Data extracted from a collection
• • • • • • •
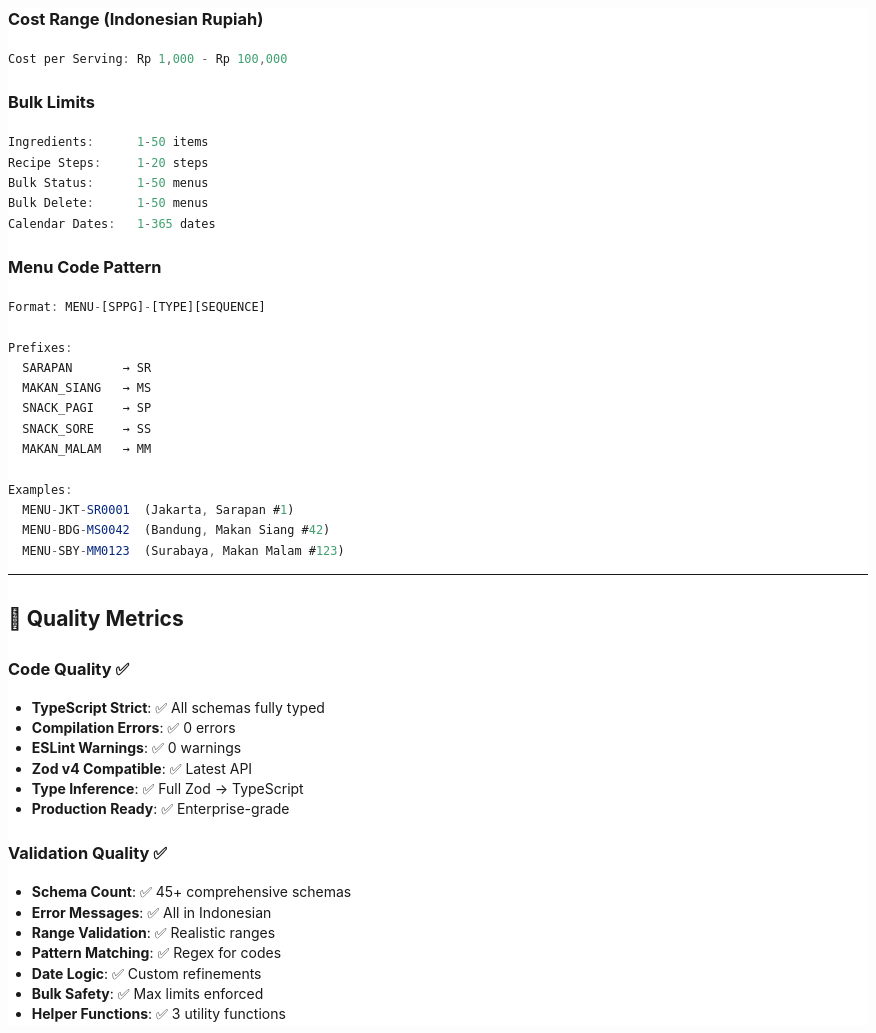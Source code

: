 ### Cost Range (Indonesian Rupiah)
```typescript
Cost per Serving: Rp 1,000 - Rp 100,000
```

### Bulk Limits
```typescript
Ingredients:      1-50 items
Recipe Steps:     1-20 steps
Bulk Status:      1-50 menus
Bulk Delete:      1-50 menus
Calendar Dates:   1-365 dates
```

### Menu Code Pattern
```typescript
Format: MENU-[SPPG]-[TYPE][SEQUENCE]

Prefixes:
  SARAPAN       → SR
  MAKAN_SIANG   → MS
  SNACK_PAGI    → SP
  SNACK_SORE    → SS
  MAKAN_MALAM   → MM

Examples:
  MENU-JKT-SR0001  (Jakarta, Sarapan #1)
  MENU-BDG-MS0042  (Bandung, Makan Siang #42)
  MENU-SBY-MM0123  (Surabaya, Makan Malam #123)
```

---

## 🎯 Quality Metrics

### Code Quality ✅
- **TypeScript Strict**: ✅ All schemas fully typed
- **Compilation Errors**: ✅ 0 errors
- **ESLint Warnings**: ✅ 0 warnings
- **Zod v4 Compatible**: ✅ Latest API
- **Type Inference**: ✅ Full Zod → TypeScript
- **Production Ready**: ✅ Enterprise-grade

### Validation Quality ✅
- **Schema Count**: ✅ 45+ comprehensive schemas
- **Error Messages**: ✅ All in Indonesian
- **Range Validation**: ✅ Realistic ranges
- **Pattern Matching**: ✅ Regex for codes
- **Date Logic**: ✅ Custom refinements
- **Bulk Safety**: ✅ Max limits enforced
- **Helper Functions**: ✅ 3 utility functions
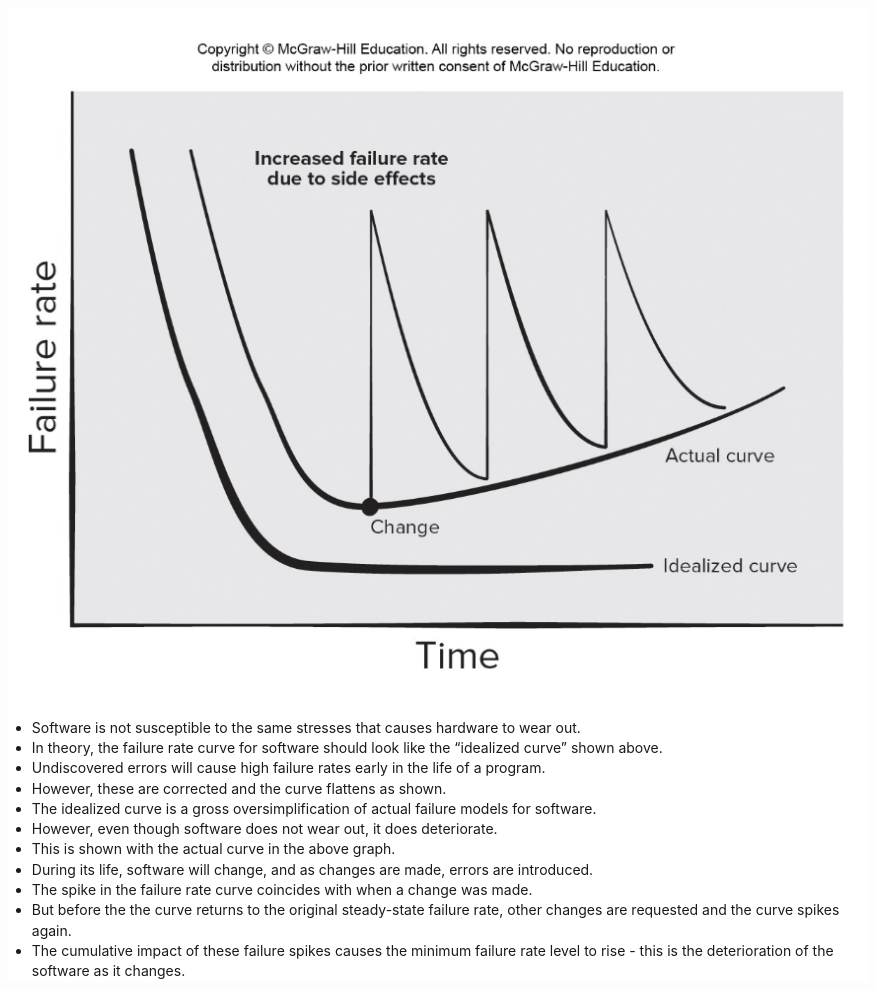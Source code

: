 ![Wear versus Deterioration](../../../assets/images/Wear%20versus%20Deterioration.png)

- Software is not susceptible to the same stresses that causes hardware to wear out.
- In theory, the failure rate curve for software should look like the “idealized curve” shown above.
- Undiscovered errors will cause high failure rates early in the life of a program.
- However, these are corrected and the curve flattens as shown.
- The idealized curve is a gross oversimplification of actual failure models for software.
- However, even though software does not wear out, it does deteriorate.
- This is shown with the actual curve in the above graph.
- During its life, software will change, and as changes are made, errors are introduced.
- The spike in the failure rate curve coincides with when a change was made.
- But before the the curve returns to the original steady-state failure rate, other changes are requested and the curve spikes again.
- The cumulative impact of these failure spikes causes the minimum failure rate level to rise - this is the deterioration of the software as it changes.
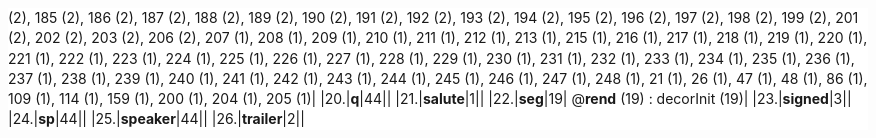 (2), 185 (2), 186 (2), 187 (2), 188 (2), 189 (2), 190 (2), 191 (2), 192 (2), 193 (2), 194 (2), 195 (2), 196 (2), 197 (2), 198 (2), 199 (2), 201 (2), 202 (2), 203 (2), 206 (2), 207 (1), 208 (1), 209 (1), 210 (1), 211 (1), 212 (1), 213 (1), 215 (1), 216 (1), 217 (1), 218 (1), 219 (1), 220 (1), 221 (1), 222 (1), 223 (1), 224 (1), 225 (1), 226 (1), 227 (1), 228 (1), 229 (1), 230 (1), 231 (1), 232 (1), 233 (1), 234 (1), 235 (1), 236 (1), 237 (1), 238 (1), 239 (1), 240 (1), 241 (1), 242 (1), 243 (1), 244 (1), 245 (1), 246 (1), 247 (1), 248 (1), 21 (1), 26 (1), 47 (1), 48 (1), 86 (1), 109 (1), 114 (1), 159 (1), 200 (1), 204 (1), 205 (1)|
|20.|__q__|44||
|21.|__salute__|1||
|22.|__seg__|19| @__rend__ (19) : decorInit (19)|
|23.|__signed__|3||
|24.|__sp__|44||
|25.|__speaker__|44||
|26.|__trailer__|2||
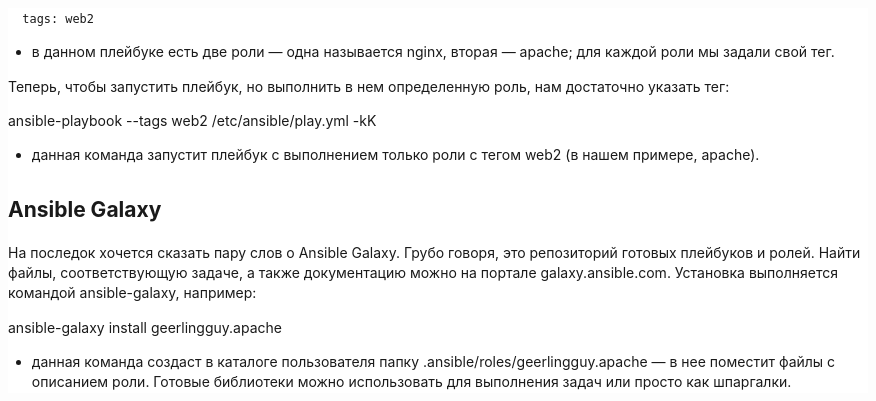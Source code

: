       tags: web2
* в данном плейбуке есть две роли — одна называется nginx, вторая — apache; для каждой роли мы задали свой тег.

Теперь, чтобы запустить плейбук, но выполнить в нем определенную роль, нам достаточно указать тег:

ansible-playbook --tags web2 /etc/ansible/play.yml -kK

* данная команда запустит плейбук с выполнением только роли с тегом web2 (в нашем примере, apache).
## Ansible Galaxy
На последок хочется сказать пару слов о Ansible Galaxy. Грубо говоря, это репозиторий готовых плейбуков и ролей. Найти файлы, соответствующую задаче, а также документацию можно на портале galaxy.ansible.com. Установка выполняется командой ansible-galaxy, например:

ansible-galaxy install geerlingguy.apache

* данная команда создаст в каталоге пользователя папку .ansible/roles/geerlingguy.apache — в нее поместит файлы с описанием роли.
Готовые библиотеки можно использовать для выполнения задач или просто как шпаргалки.
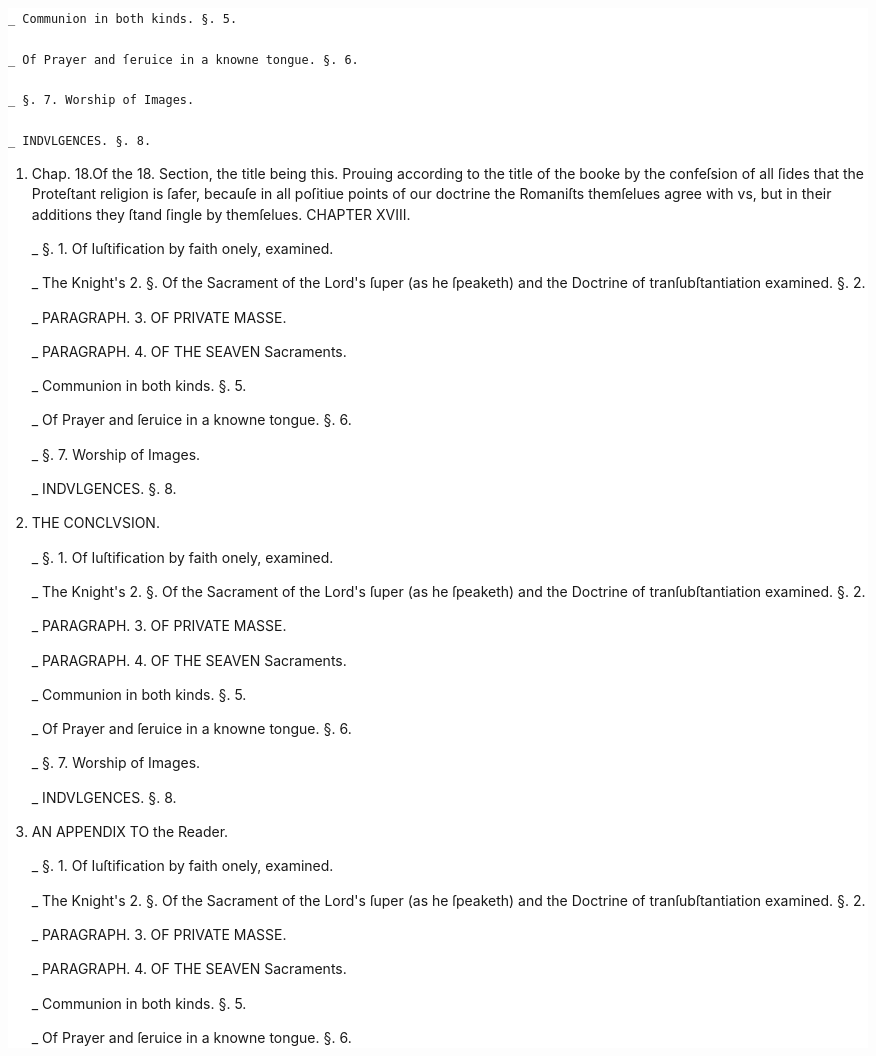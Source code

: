     _ Communion in both kinds. §. 5.

    _ Of Prayer and ſeruice in a knowne tongue. §. 6.

    _ §. 7. Worship of Images.

    _ INDVLGENCES. §. 8.

1. Chap. 18.Of the 18. Section, the title being this. Prouing according to the title of the booke by the confeſsion of all ſides that the Proteſtant religion is ſafer, becauſe in all poſitiue points of our doctrine the Romaniſts themſelues agree with vs, but in their additions they ſtand ſingle by themſelues. CHAPTER XVIII.

    _ §. 1. Of Iuſtification by faith onely, examined.

    _ The Knight's 2. §. Of the Sacrament of the Lord's ſuper (as he ſpeaketh) and the Doctrine of tranſubſtantiation examined. §. 2.

    _ PARAGRAPH. 3. OF PRIVATE MASSE.

    _ PARAGRAPH. 4. OF THE SEAVEN Sacraments.

    _ Communion in both kinds. §. 5.

    _ Of Prayer and ſeruice in a knowne tongue. §. 6.

    _ §. 7. Worship of Images.

    _ INDVLGENCES. §. 8.

1. THE CONCLVSION.

    _ §. 1. Of Iuſtification by faith onely, examined.

    _ The Knight's 2. §. Of the Sacrament of the Lord's ſuper (as he ſpeaketh) and the Doctrine of tranſubſtantiation examined. §. 2.

    _ PARAGRAPH. 3. OF PRIVATE MASSE.

    _ PARAGRAPH. 4. OF THE SEAVEN Sacraments.

    _ Communion in both kinds. §. 5.

    _ Of Prayer and ſeruice in a knowne tongue. §. 6.

    _ §. 7. Worship of Images.

    _ INDVLGENCES. §. 8.

1. AN APPENDIX TO the Reader.

    _ §. 1. Of Iuſtification by faith onely, examined.

    _ The Knight's 2. §. Of the Sacrament of the Lord's ſuper (as he ſpeaketh) and the Doctrine of tranſubſtantiation examined. §. 2.

    _ PARAGRAPH. 3. OF PRIVATE MASSE.

    _ PARAGRAPH. 4. OF THE SEAVEN Sacraments.

    _ Communion in both kinds. §. 5.

    _ Of Prayer and ſeruice in a knowne tongue. §. 6.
• • • • • • •
__WHAT THE TASK ASKS__. Look above for the line with "### Menu Code Pattern" and the line with "- **TypeScript Strict**: ✅"; transcribe both and all lines in between, exactly, and nothing else.

__COMPLETED EXERCISE__.
### Menu Code Pattern
```typescript
Format: MENU-[SPPG]-[TYPE][SEQUENCE]

Prefixes:
  SARAPAN       → SR
  MAKAN_SIANG   → MS
  SNACK_PAGI    → SP
  SNACK_SORE    → SS
  MAKAN_MALAM   → MM

Examples:
  MENU-JKT-SR0001  (Jakarta, Sarapan #1)
  MENU-BDG-MS0042  (Bandung, Makan Siang #42)
  MENU-SBY-MM0123  (Surabaya, Makan Malam #123)
```

---

## 🎯 Quality Metrics

### Code Quality ✅
- **TypeScript Strict**: ✅ All schemas fully typed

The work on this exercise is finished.